WORK TO COMPLETE: When you reach the line containing "- [ ] Implement tool documentation generator" in the entries below, begin reproducing lines exactly, and stop once the line containing "### 20. Custom Analysis Patterns [12h]" is done.

-- DATA FOR THIS TASK follows --

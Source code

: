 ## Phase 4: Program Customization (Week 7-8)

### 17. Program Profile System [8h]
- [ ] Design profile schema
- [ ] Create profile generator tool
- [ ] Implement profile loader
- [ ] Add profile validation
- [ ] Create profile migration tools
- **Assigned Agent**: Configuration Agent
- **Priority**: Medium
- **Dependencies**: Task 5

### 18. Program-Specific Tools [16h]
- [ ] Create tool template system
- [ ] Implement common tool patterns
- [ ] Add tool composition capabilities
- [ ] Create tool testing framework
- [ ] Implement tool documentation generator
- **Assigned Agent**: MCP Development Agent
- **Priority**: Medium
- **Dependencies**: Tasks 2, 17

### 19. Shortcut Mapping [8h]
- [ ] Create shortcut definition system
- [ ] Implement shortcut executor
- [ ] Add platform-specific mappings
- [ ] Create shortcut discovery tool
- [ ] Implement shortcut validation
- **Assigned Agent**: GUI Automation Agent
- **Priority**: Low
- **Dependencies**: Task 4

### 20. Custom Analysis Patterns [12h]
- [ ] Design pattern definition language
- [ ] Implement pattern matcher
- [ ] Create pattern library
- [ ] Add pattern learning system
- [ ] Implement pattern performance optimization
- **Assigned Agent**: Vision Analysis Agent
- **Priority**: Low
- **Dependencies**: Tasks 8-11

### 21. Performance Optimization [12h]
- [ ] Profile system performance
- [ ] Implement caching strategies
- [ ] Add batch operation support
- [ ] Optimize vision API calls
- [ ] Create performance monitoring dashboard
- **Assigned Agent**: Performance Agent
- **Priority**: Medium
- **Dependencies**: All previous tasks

-- DATA FOR THIS TASK concluded --
-- DATA FOR THIS TASK follows --

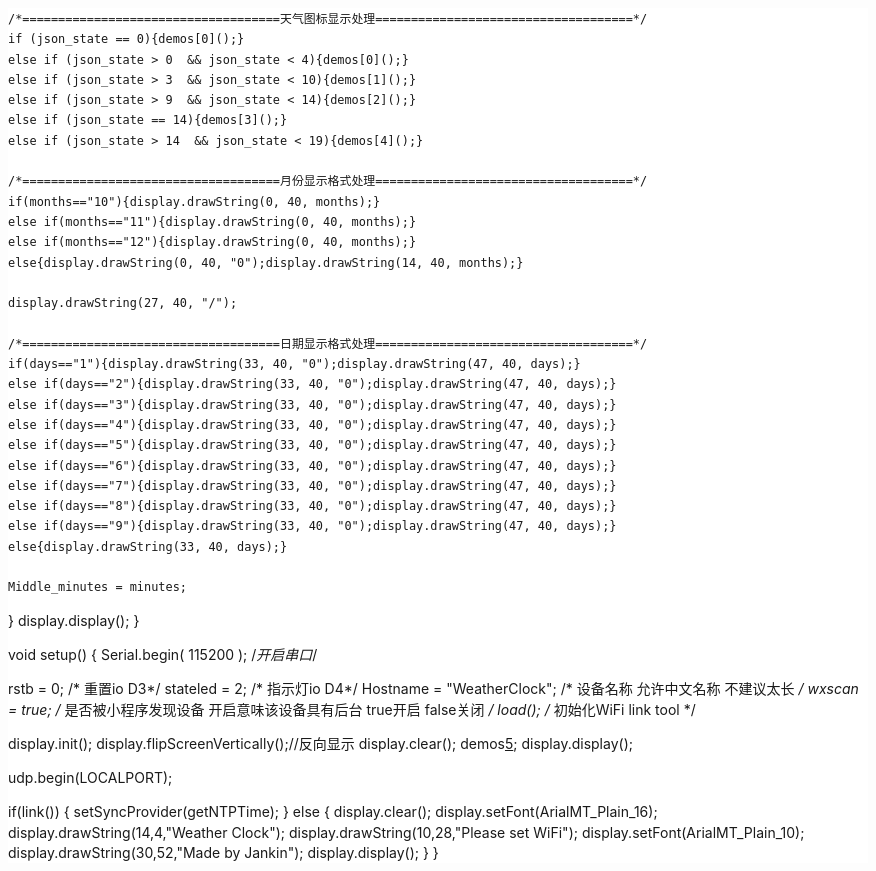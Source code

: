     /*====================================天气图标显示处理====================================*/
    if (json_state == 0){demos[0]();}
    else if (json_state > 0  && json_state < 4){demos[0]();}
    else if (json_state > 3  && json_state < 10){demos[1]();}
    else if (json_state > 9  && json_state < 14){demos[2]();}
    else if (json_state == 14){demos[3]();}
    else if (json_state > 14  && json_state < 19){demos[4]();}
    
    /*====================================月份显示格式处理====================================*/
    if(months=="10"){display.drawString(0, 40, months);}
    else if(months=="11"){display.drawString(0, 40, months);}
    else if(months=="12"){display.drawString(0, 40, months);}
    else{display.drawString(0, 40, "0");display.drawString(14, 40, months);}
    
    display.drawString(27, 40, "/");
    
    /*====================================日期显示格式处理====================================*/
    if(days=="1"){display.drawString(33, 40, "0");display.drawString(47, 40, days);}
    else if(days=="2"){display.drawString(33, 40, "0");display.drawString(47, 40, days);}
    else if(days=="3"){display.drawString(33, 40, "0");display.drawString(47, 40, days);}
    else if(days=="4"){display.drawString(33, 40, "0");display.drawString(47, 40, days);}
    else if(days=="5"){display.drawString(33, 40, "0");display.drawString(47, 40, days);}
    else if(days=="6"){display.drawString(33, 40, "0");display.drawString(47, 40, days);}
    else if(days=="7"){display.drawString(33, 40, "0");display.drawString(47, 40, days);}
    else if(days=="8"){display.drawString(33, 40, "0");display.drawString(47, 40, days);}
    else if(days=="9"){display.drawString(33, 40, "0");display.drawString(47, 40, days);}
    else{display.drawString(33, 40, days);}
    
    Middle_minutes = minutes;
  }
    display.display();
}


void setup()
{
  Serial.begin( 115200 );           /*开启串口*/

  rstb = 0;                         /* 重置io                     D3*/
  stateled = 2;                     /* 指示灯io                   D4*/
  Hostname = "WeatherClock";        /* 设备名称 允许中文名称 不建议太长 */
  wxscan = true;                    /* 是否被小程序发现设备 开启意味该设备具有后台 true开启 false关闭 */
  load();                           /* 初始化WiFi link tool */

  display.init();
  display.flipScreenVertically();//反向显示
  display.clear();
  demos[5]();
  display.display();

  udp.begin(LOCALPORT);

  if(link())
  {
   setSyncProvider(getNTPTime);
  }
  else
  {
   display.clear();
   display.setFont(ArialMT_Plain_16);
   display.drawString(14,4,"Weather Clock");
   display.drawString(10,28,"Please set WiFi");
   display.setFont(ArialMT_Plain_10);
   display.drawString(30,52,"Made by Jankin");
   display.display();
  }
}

-- DATA FOR THIS TASK concluded --
-- DATA FOR THIS TASK follows --

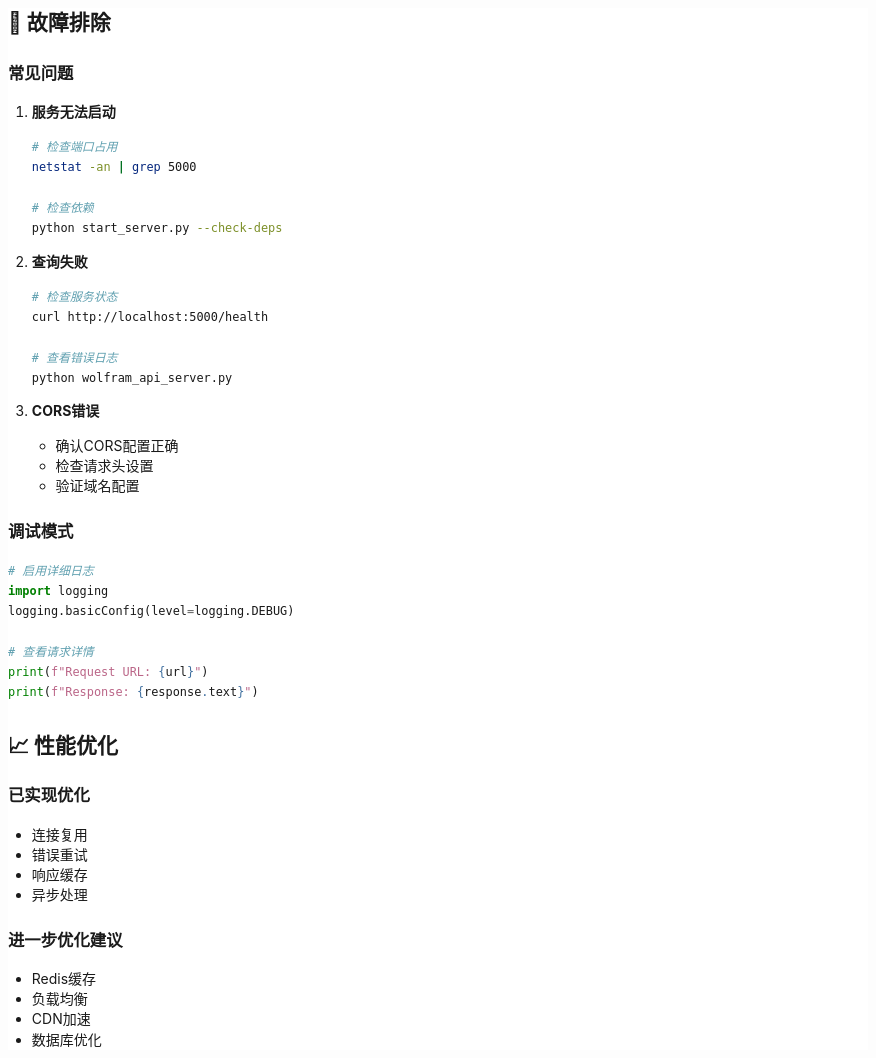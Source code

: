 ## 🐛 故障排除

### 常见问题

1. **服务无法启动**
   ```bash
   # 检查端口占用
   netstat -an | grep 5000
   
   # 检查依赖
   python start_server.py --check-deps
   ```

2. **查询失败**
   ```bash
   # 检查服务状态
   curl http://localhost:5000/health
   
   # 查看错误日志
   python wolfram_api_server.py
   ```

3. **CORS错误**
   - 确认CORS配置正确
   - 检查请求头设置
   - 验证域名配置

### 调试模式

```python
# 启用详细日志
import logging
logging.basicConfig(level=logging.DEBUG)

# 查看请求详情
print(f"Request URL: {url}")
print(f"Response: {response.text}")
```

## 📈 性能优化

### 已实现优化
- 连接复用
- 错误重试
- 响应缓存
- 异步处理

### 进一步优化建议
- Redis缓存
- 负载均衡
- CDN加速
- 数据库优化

-- DATA FOR THIS TASK concluded --

WRITTEN SOLUTION:
- [ ] Implement tool documentation generator
- **Assigned Agent**: MCP Development Agent
- **Priority**: Medium
- **Dependencies**: Tasks 2, 17

### 19. Shortcut Mapping [8h]
- [ ] Create shortcut definition system
- [ ] Implement shortcut executor
- [ ] Add platform-specific mappings
- [ ] Create shortcut discovery tool
- [ ] Implement shortcut validation
- **Assigned Agent**: GUI Automation Agent
- **Priority**: Low
- **Dependencies**: Task 4

### 20. Custom Analysis Patterns [12h]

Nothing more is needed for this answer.